**Exercise material**
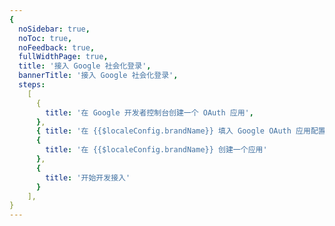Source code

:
 ```yaml
---
{
  noSidebar: true,
  noToc: true,
  noFeedback: true,
  fullWidthPage: true,
  title: '接入 Google 社会化登录',
  bannerTitle: '接入 Google 社会化登录',
  steps:
    [
      {
        title: '在 Google 开发者控制台创建一个 OAuth 应用',
      },
      { title: '在 {{$localeConfig.brandName}} 填入 Google OAuth 应用配置' },
      {
        title: '在 {{$localeConfig.brandName}} 创建一个应用'
      },
      {
        title: '开始开发接入'
      }
    ],
}
---
```


<IntegrationDetail backLink="/en/guides/connections/social"/>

**Exercise directions**
Go line by line through the data, copying each one that contains the word "true".

**Answer box**
  noSidebar: true,
  noToc: true,
  noFeedback: true,
  fullWidthPage: true,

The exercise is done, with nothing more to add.